In a particularly clear passage, he defines (perhaps unintentionally, for his theme is with other matters) the coordinated practical mystic or knower.

"...intuitive inspiration and instinctive energy are finally tamed and unified in the complete self, which ultimately forms one single personality."
- Dibblee, George Binney, Instinct and Intuition, page 130.

Here we have the mechanism guided and directed in its physical relations and reactions by the apparatus of the instincts, working through the senses, and the brain, and the soul in its turn, guiding and directing the mind through the intuition, and having its physical point of contact in the higher brain. [164] This idea Dr. Dibblee sums up in the words:

"The point at which I have arrived is the definite acceptance of two distinct organs of intelligence in human beings, the thalamus, which is the seat of instinct, and the cerebral cortex, which is the seat of the allied faculties of intellect and intuition."
- Dibblee, George Binney, Instinct and Intuition, page 165.

This position is closely paralleled with that of the Oriental teaching, which posits the functioning coordinating center of the entire lower nature to be in the region of the pituitary body, and the point of contact of the higher Self and the intuition to be in the region of the pineal gland.

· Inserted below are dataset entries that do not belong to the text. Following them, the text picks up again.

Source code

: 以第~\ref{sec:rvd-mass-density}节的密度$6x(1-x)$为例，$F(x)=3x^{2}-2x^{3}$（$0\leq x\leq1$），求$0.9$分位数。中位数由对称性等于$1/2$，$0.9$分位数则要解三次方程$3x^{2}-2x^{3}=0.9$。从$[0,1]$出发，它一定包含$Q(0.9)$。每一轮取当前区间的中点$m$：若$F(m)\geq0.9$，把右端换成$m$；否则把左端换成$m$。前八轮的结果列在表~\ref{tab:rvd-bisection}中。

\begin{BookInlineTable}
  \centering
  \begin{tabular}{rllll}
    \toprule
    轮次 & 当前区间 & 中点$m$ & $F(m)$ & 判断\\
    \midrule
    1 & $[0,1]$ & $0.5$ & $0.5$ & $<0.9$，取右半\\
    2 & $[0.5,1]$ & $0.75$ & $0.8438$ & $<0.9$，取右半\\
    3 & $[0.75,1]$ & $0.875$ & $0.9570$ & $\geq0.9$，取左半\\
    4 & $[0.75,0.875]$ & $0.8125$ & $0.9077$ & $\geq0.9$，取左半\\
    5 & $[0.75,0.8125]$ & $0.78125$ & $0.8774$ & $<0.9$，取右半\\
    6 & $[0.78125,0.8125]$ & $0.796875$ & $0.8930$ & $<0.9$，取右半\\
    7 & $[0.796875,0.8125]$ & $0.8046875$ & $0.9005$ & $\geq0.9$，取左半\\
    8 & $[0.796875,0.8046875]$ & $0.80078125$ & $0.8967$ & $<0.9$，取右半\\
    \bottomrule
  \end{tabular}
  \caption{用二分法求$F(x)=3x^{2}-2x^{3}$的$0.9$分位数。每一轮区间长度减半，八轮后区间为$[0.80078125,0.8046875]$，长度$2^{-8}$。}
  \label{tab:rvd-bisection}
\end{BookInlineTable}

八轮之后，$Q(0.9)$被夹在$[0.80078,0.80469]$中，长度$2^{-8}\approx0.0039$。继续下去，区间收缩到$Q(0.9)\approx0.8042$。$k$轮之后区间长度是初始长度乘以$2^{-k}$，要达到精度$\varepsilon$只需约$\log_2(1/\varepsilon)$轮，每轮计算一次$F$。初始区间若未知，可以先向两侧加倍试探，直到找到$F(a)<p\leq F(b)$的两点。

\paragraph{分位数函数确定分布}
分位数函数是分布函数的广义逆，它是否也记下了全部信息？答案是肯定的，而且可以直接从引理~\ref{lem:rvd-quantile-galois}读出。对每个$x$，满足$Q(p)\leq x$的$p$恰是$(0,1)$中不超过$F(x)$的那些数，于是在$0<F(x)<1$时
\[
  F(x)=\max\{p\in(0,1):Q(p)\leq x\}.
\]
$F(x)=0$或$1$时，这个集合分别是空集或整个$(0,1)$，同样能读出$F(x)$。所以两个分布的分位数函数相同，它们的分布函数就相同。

The situation is, therefore, as follows: The mind receives illumination from the soul, in the form of ideas thrown into it, or of intuitions which convey exact and direct knowledge, for the intuition is ever infallible. This process is in turn repeated by the active mind, which throws down into the receptive brain the intuitions and knowledge which the soul has transmitted. When this is carried forward automatically and accurately, we have the illumined man, the sage.